Apenas unos kilómetros después aparece un cañón del que no se ve el final, y frente a él la laguna verdísima. Las montañas al fondo tenían tonos lilas y azules, las fotos parecen como alteradas, pero el paisaje es así, exageradamente contrastante y brillante.

Frente al que tal vez sea el oasis más impresionante del mundo una vizcachita tomaba el sol medio camuflada en un cerrito, con los ojos cerrados pero las orejas atentas (o al menos eso espero). Ni aquí está segura de depredadores como zorros y pumas. Otras que andaban como perdidas por ahí eran dos vicuñas que corrían con muy poca agilidad.

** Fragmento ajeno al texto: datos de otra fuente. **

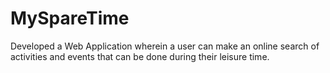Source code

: # MySpareTime
Developed a Web Application wherein a user can make an online search of activities and events that can be done during their leisure time. 
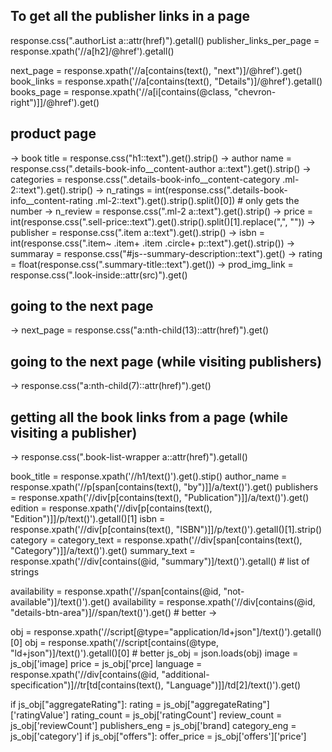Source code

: ## To get all the publisher links in a page
response.css(".authorList a::attr(href)").getall()
publisher_links_per_page = response.xpath('//a[h2]/@href').getall()

next_page = response.xpath('//a[contains(text(), "next")]/@href').get()
book_links = response.xpath('//a[contains(text(), "Details")]/@href').getall()
books_page = response.xpath('//a[i[contains(@class, "chevron-right")]]/@href').get()

## product page

-> book title = response.css("h1::text").get().strip()
-> author name = response.css(".details-book-info__content-author a::text").get().strip()
-> categories = response.css(".details-book-info__content-category .ml-2::text").get().strip()
-> n_ratings = int(response.css(".details-book-info__content-rating .ml-2::text").get().strip().split()[0]) # only gets the number
-> n_review = response.css(".ml-2 a::text").get().strip()
-> price = int(response.css(".sell-price::text").get().strip().split()[1].replace(",", ""))
-> publisher = response.css(".item a::text").get().strip()
-> isbn = int(response.css(".item~ .item+ .item .circle+ p::text").get().strip())
-> summaray = response.css("#js--summary-description::text").get()
-> rating = float(response.css(".summary-title::text").get())
-> prod_img_link = response.css(".look-inside::attr(src)").get()

## going to the next page

-> next_page = response.css("a:nth-child(13)::attr(href)").get()

## going to the next page (while visiting publishers)
-> response.css("a:nth-child(7)::attr(href)").get()
## getting all the book links from a page (while visiting a publisher)
-> response.css(".book-list-wrapper a::attr(href)").getall()

book_title = response.xpath('//h1/text()').get().stip()
author_name = response.xpath('//p[span[contains(text(), "by")]]/a/text()').get()
publishers = response.xpath('//div[p[contains(text(), "Publication")]]/a/text()').get()
edition =  response.xpath('//div[p[contains(text(), "Edition")]]/p/text()').getall()[1]
isbn = response.xpath('//div[p[contains(text(), "ISBN")]]/p/text()').getall()[1].strip()
category = category_text = response.xpath('//div[span[contains(text(), "Category")]]/a/text()').get()
summary_text = response.xpath('//div[contains(@id, "summary")]/text()').getall() # list of strings

availability = response.xpath('//span[contains(@id, "not-available")]/text()').get()
availability = response.xpath('//div[contains(@id, "details-btn-area")]//span/text()').get() # better -> 

obj = response.xpath('//script[@type="application/ld+json"]/text()').getall()[0]
obj = response.xpath('//script[contains(@type, "ld+json")]/text()').getall()[0] # better
js_obj = json.loads(obj)
image = js_obj['image]
price = js_obj['prce]
language = response.xpath('//div[contains(@id, "additional-specification")]//tr[td[contains(text(), "Language")]]/td[2]/text()').get()

if js_obj["aggregateRating"]:
    rating = js_obj["aggregateRating"]['ratingValue']
    rating_count = js_obj['ratingCount']
    review_count = js_obj['reviewCount']
publishers_eng = js_obj['brand]
category_eng = js_obj['category']
if js_obj["offers"]:
    offer_price = js_obj['offers']['price']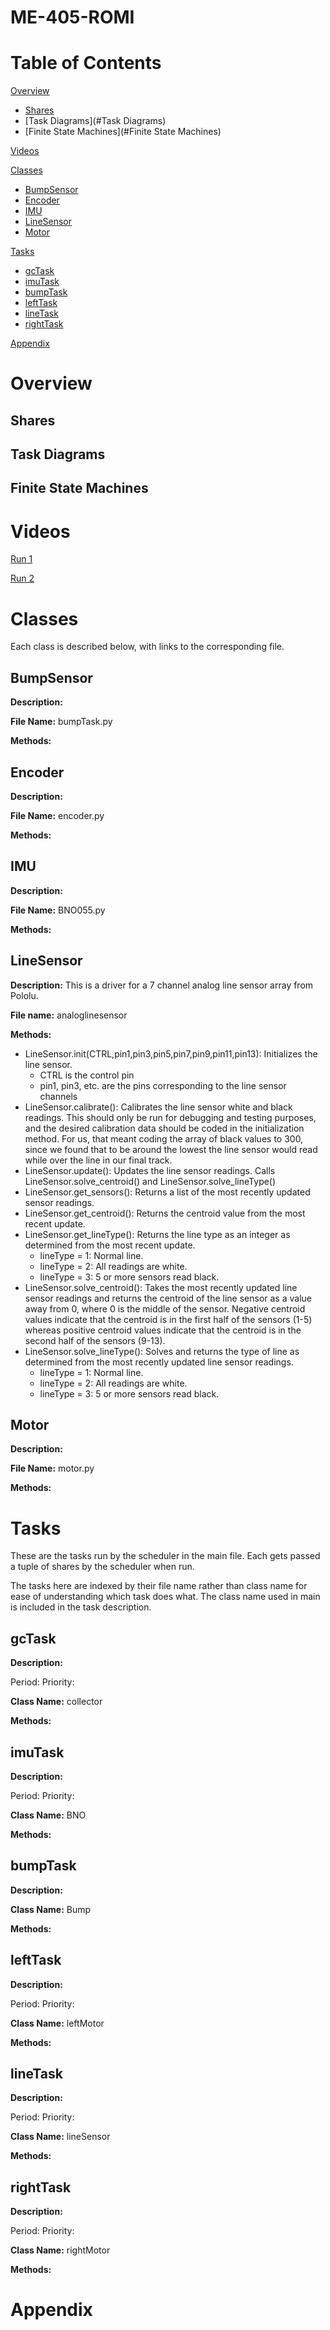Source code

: # ME-405-ROMI

# Table of Contents

[Overview](#Overview)
- [Shares](#Shares)
- [Task Diagrams](#Task Diagrams)
- [Finite State Machines](#Finite State Machines)

[Videos](#videos)

[Classes](#Classes)
- [BumpSensor](#BumpSensor)
- [Encoder](#Encoder)
- [IMU](#IMU)
- [LineSensor](#LineSensor)
- [Motor](#Motor)
	
[Tasks](#Tasks)
- [gcTask](#gcTask)
- [imuTask](#imuTask)
- [bumpTask](#bumpTask)
- [leftTask](#leftTask)
- [lineTask](#lineTask)
- [rightTask](#rightTask)

[Appendix](#Appendix)

# Overview

## Shares

## Task Diagrams

## Finite State Machines

# Videos

[Run 1](https://youtu.be/CR8xlK-HHFw)

[Run 2](https://youtu.be/JZjPs5Mh1RU)

# Classes

Each class is described below, with links to the corresponding file.

## BumpSensor

**Description:**

**File Name:** bumpTask.py

**Methods:**

## Encoder

**Description:**

**File Name:** encoder.py

**Methods:**

## IMU

**Description:**

**File Name:** BNO055.py

**Methods:**

## LineSensor

**Description:** This is a driver for a 7 channel analog line sensor array from Pololu.

**File name:** analoglinesensor

**Methods:**
- LineSensor.init(CTRL,pin1,pin3,pin5,pin7,pin9,pin11,pin13): Initializes the line sensor.
	- CTRL is the control pin
	- pin1, pin3, etc. are the pins corresponding to the line sensor channels
- LineSensor.calibrate(): Calibrates the line sensor white and black readings. This should only be run for debugging and testing purposes, and the desired calibration data should be coded in the initialization method. For us, that meant coding the array of black values to 300, since we found that to be around the lowest the line sensor would read while over the line in our final track.
- LineSensor.update(): Updates the line sensor readings. Calls LineSensor.solve_centroid() and LineSensor.solve_lineType()
- LineSensor.get_sensors(): Returns a list of the most recently updated sensor readings.
- LineSensor.get_centroid(): Returns the centroid value from the most recent update.
- LineSensor.get_lineType(): Returns the line type as an integer as determined from the most recent update.
	- lineType = 1: Normal line.
	- lineType = 2: All readings are white.
	- lineType = 3: 5 or more sensors read black.
- LineSensor.solve_centroid(): Takes the most recently updated line sensor readings and returns the centroid of the line sensor as a value away from 0, where 0 is the middle of the sensor. Negative centroid values indicate that the centroid is in the first half of the sensors (1-5) whereas positive centroid values indicate that the centroid is in the second half of the sensors (9-13).
- LineSensor.solve_lineType(): Solves and returns the type of line as determined from the most recently updated line sensor readings.
	- lineType = 1: Normal line.
	- lineType = 2: All readings are white.
	- lineType = 3: 5 or more sensors read black.

## Motor

**Description:**

**File Name:** motor.py

**Methods:**

# Tasks

These are the tasks run by the scheduler in the main file. Each gets passed a tuple of shares by the scheduler when run.

The tasks here are indexed by their file name rather than class name for ease of understanding which task does what. The class name used in main is included in the task description.

## gcTask

**Description:**

Period:
Priority:

**Class Name:** collector

**Methods:**

## imuTask

**Description:**

Period:
Priority:

**Class Name:** BNO

**Methods:**

## bumpTask

**Description:**

**Class Name:** Bump

**Methods:**

## leftTask

**Description:**

Period:
Priority:

**Class Name:** leftMotor

**Methods:**

## lineTask

**Description:**

Period:
Priority:

**Class Name:** lineSensor

**Methods:**

## rightTask

**Description:**

Period:
Priority:

**Class Name:** rightMotor

**Methods:**

# Appendix
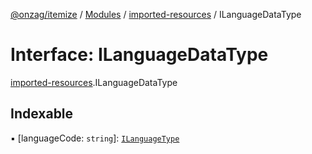 [@onzag/itemize](../README.md) / [Modules](../modules.md) / [imported-resources](../modules/imported_resources.md) / ILanguageDataType

# Interface: ILanguageDataType

[imported-resources](../modules/imported_resources.md).ILanguageDataType

## Indexable

▪ [languageCode: `string`]: [`ILanguageType`](imported_resources.ILanguageType.md)
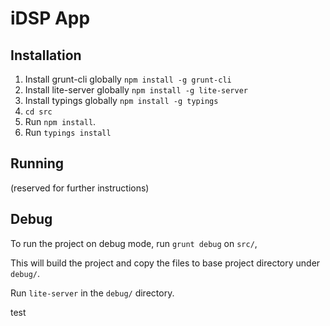 # iDSP App

## Installation

1. Install grunt-cli globally `npm install -g grunt-cli`
1. Install lite-server globally `npm install -g lite-server`
1. Install typings globally `npm install -g typings`
1. `cd src`
1. Run `npm install`.
1. Run `typings install`


## Running
(reserved for further instructions)

## Debug
To run the project on debug mode, run `grunt debug` on `src/`,

This will build the project and copy the files to base project directory under `debug/`.

Run `lite-server` in the `debug/` directory.

test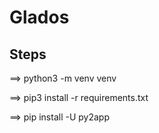 # Glados



## Steps

==> python3 -m venv venv

==> pip3 install -r requirements.txt

==> pip install -U py2app

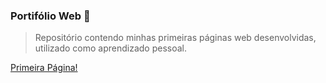 ### Portifólio Web :rocket:

>Repositório contendo minhas primeiras páginas web desenvolvidas, utilizado como aprendizado pessoal.


[Primeira Página!](https://rafahrochacorreia.github.io)

<!-- <a href="https://www.w3schools.com" target="_blank">Visit W3Schools</a> -->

En todo el tiempo que estuvimos acá nuestro grupo estuvo solitario. En la caseta de vigilancia (sin luz ni agua corriente, claro está), vive la señora que cuida la laguna y me cuenta que hay días en que no llega un solo visitante. Ella y su hija, que se han unido a la comida con nosotros, están por terminar sus labores y en unas semanas más se irán a casa a descansar, ya que durante el invierno se cierra el acceso totalmente por el peligro que representa el camino.

Cualquier cantidad de metáforas se me ocurren acerca de un sitio así de extraño, pero todas ellas terminan teniendo el significado literal. Es literalmente vida en medio de la nada. Es literalmente un milagro de la naturaleza. Es literalmente el contraste más extremo que uno puede encontrar en el planeta. ¿Viste? No hay figura que me sirva. Y qué bueno. En vez de querer describir o comparar tenemos que planear el viaje para venir juntos, ahora sí. Mañana mismo podemos empezar, en el cafecito de por tu casa. Mi vuelo llega en la tarde a Santiago, llévame por una cerveza y una piscola, como auténticos chilenos.